▶ _ABOUT THIS EXERCISE_
Repeat each record word for word.

(Collection entries)
-------

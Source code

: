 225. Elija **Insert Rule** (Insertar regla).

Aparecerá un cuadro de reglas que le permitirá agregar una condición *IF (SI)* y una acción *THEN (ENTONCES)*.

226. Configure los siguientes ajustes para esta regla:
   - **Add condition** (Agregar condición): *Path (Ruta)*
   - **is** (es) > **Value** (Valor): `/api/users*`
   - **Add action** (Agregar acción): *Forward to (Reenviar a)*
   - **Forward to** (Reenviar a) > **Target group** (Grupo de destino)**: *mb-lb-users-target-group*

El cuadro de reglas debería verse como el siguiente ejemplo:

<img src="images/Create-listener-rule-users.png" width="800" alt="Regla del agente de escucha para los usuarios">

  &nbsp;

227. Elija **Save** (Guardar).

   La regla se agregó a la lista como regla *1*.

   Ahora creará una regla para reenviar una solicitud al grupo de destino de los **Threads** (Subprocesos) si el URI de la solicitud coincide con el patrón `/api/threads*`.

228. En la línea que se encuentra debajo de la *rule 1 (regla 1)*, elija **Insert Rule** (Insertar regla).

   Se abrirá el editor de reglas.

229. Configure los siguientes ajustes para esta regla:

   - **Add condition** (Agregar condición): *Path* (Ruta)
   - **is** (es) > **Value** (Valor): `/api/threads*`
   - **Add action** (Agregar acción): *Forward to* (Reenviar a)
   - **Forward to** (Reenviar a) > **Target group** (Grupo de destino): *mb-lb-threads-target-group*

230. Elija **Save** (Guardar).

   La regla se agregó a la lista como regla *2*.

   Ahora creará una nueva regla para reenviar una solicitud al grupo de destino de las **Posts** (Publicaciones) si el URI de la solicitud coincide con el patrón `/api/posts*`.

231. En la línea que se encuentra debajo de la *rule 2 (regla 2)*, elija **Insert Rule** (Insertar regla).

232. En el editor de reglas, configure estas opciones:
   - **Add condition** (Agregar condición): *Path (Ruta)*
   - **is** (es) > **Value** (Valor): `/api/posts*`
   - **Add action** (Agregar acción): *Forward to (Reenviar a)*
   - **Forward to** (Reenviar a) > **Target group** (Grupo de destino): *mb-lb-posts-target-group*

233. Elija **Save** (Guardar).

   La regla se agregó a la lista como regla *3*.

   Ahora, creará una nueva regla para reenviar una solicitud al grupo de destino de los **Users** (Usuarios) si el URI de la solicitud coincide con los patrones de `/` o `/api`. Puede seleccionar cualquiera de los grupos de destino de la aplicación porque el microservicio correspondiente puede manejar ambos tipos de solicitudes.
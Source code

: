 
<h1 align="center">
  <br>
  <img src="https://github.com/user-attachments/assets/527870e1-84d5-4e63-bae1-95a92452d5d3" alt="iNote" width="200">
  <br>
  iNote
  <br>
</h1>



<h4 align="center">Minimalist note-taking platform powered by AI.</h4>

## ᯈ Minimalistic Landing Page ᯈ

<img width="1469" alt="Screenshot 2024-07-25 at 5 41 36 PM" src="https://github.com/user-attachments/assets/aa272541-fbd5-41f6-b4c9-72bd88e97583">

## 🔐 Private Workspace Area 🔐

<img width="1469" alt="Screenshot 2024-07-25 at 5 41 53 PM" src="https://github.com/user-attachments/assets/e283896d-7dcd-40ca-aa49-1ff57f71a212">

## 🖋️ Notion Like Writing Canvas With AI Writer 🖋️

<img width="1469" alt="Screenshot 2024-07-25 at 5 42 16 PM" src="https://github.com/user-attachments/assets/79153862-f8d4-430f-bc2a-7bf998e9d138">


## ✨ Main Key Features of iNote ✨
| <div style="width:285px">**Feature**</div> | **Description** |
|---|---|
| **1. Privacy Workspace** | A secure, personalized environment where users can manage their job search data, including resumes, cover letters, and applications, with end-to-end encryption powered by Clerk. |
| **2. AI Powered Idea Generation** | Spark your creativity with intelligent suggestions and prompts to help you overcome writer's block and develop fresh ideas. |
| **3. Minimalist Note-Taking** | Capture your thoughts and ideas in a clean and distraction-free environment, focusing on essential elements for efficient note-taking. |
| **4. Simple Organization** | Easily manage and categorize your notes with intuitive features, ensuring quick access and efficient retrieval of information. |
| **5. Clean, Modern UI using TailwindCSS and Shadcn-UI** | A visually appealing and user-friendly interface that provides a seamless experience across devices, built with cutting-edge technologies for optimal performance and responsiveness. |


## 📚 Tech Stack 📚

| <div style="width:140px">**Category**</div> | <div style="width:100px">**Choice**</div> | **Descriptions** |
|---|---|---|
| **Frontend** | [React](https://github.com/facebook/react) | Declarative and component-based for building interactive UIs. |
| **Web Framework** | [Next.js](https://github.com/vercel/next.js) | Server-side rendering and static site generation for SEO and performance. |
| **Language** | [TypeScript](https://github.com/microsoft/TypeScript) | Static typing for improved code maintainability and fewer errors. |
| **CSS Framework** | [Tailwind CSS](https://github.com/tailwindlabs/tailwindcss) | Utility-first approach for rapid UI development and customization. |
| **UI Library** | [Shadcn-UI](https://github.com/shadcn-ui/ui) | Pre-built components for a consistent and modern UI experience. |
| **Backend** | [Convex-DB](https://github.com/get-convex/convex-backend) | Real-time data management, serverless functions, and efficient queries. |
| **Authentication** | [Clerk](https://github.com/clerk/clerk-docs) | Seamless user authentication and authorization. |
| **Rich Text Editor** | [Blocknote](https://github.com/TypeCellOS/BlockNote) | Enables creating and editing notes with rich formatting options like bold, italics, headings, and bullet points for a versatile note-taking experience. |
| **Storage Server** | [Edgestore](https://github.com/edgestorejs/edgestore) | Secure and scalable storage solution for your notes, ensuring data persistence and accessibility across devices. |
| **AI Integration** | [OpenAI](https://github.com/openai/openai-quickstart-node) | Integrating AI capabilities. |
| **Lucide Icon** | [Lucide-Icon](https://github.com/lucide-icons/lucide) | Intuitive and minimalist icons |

-------

▶ _EXERCISE SOLUTION_
Source code

: 225. Elija **Insert Rule** (Insertar regla).

Aparecerá un cuadro de reglas que le permitirá agregar una condición *IF (SI)* y una acción *THEN (ENTONCES)*.

226. Configure los siguientes ajustes para esta regla:
   - **Add condition** (Agregar condición): *Path (Ruta)*
   - **is** (es) > **Value** (Valor): `/api/users*`
   - **Add action** (Agregar acción): *Forward to (Reenviar a)*
   - **Forward to** (Reenviar a) > **Target group** (Grupo de destino)**: *mb-lb-users-target-group*

El cuadro de reglas debería verse como el siguiente ejemplo:

<img src="images/Create-listener-rule-users.png" width="800" alt="Regla del agente de escucha para los usuarios">

  &nbsp;

227. Elija **Save** (Guardar).

   La regla se agregó a la lista como regla *1*.

   Ahora creará una regla para reenviar una solicitud al grupo de destino de los **Threads** (Subprocesos) si el URI de la solicitud coincide con el patrón `/api/threads*`.

228. En la línea que se encuentra debajo de la *rule 1 (regla 1)*, elija **Insert Rule** (Insertar regla).

   Se abrirá el editor de reglas.

229. Configure los siguientes ajustes para esta regla:

   - **Add condition** (Agregar condición): *Path* (Ruta)
   - **is** (es) > **Value** (Valor): `/api/threads*`
   - **Add action** (Agregar acción): *Forward to* (Reenviar a)
   - **Forward to** (Reenviar a) > **Target group** (Grupo de destino): *mb-lb-threads-target-group*

230. Elija **Save** (Guardar).

   La regla se agregó a la lista como regla *2*.

   Ahora creará una nueva regla para reenviar una solicitud al grupo de destino de las **Posts** (Publicaciones) si el URI de la solicitud coincide con el patrón `/api/posts*`.

231. En la línea que se encuentra debajo de la *rule 2 (regla 2)*, elija **Insert Rule** (Insertar regla).

232. En el editor de reglas, configure estas opciones:
   - **Add condition** (Agregar condición): *Path (Ruta)*
   - **is** (es) > **Value** (Valor): `/api/posts*`
   - **Add action** (Agregar acción): *Forward to (Reenviar a)*
   - **Forward to** (Reenviar a) > **Target group** (Grupo de destino): *mb-lb-posts-target-group*

233. Elija **Save** (Guardar).

   La regla se agregó a la lista como regla *3*.

   Ahora, creará una nueva regla para reenviar una solicitud al grupo de destino de los **Users** (Usuarios) si el URI de la solicitud coincide con los patrones de `/` o `/api`. Puede seleccionar cualquiera de los grupos de destino de la aplicación porque el microservicio correspondiente puede manejar ambos tipos de solicitudes.
Source code

: 
<h1 align="center">
  <br>
  <img src="https://github.com/user-attachments/assets/527870e1-84d5-4e63-bae1-95a92452d5d3" alt="iNote" width="200">
  <br>
  iNote
  <br>
</h1>



<h4 align="center">Minimalist note-taking platform powered by AI.</h4>

## ᯈ Minimalistic Landing Page ᯈ

<img width="1469" alt="Screenshot 2024-07-25 at 5 41 36 PM" src="https://github.com/user-attachments/assets/aa272541-fbd5-41f6-b4c9-72bd88e97583">

## 🔐 Private Workspace Area 🔐

<img width="1469" alt="Screenshot 2024-07-25 at 5 41 53 PM" src="https://github.com/user-attachments/assets/e283896d-7dcd-40ca-aa49-1ff57f71a212">

## 🖋️ Notion Like Writing Canvas With AI Writer 🖋️

<img width="1469" alt="Screenshot 2024-07-25 at 5 42 16 PM" src="https://github.com/user-attachments/assets/79153862-f8d4-430f-bc2a-7bf998e9d138">


## ✨ Main Key Features of iNote ✨
| <div style="width:285px">**Feature**</div> | **Description** |
|---|---|
| **1. Privacy Workspace** | A secure, personalized environment where users can manage their job search data, including resumes, cover letters, and applications, with end-to-end encryption powered by Clerk. |
| **2. AI Powered Idea Generation** | Spark your creativity with intelligent suggestions and prompts to help you overcome writer's block and develop fresh ideas. |
| **3. Minimalist Note-Taking** | Capture your thoughts and ideas in a clean and distraction-free environment, focusing on essential elements for efficient note-taking. |
| **4. Simple Organization** | Easily manage and categorize your notes with intuitive features, ensuring quick access and efficient retrieval of information. |
| **5. Clean, Modern UI using TailwindCSS and Shadcn-UI** | A visually appealing and user-friendly interface that provides a seamless experience across devices, built with cutting-edge technologies for optimal performance and responsiveness. |


## 📚 Tech Stack 📚

| <div style="width:140px">**Category**</div> | <div style="width:100px">**Choice**</div> | **Descriptions** |
|---|---|---|
| **Frontend** | [React](https://github.com/facebook/react) | Declarative and component-based for building interactive UIs. |
| **Web Framework** | [Next.js](https://github.com/vercel/next.js) | Server-side rendering and static site generation for SEO and performance. |
| **Language** | [TypeScript](https://github.com/microsoft/TypeScript) | Static typing for improved code maintainability and fewer errors. |
| **CSS Framework** | [Tailwind CSS](https://github.com/tailwindlabs/tailwindcss) | Utility-first approach for rapid UI development and customization. |
| **UI Library** | [Shadcn-UI](https://github.com/shadcn-ui/ui) | Pre-built components for a consistent and modern UI experience. |
| **Backend** | [Convex-DB](https://github.com/get-convex/convex-backend) | Real-time data management, serverless functions, and efficient queries. |
| **Authentication** | [Clerk](https://github.com/clerk/clerk-docs) | Seamless user authentication and authorization. |
| **Rich Text Editor** | [Blocknote](https://github.com/TypeCellOS/BlockNote) | Enables creating and editing notes with rich formatting options like bold, italics, headings, and bullet points for a versatile note-taking experience. |
| **Storage Server** | [Edgestore](https://github.com/edgestorejs/edgestore) | Secure and scalable storage solution for your notes, ensuring data persistence and accessibility across devices. |
| **AI Integration** | [OpenAI](https://github.com/openai/openai-quickstart-node) | Integrating AI capabilities. |
| **Lucide Icon** | [Lucide-Icon](https://github.com/lucide-icons/lucide) | Intuitive and minimalist icons |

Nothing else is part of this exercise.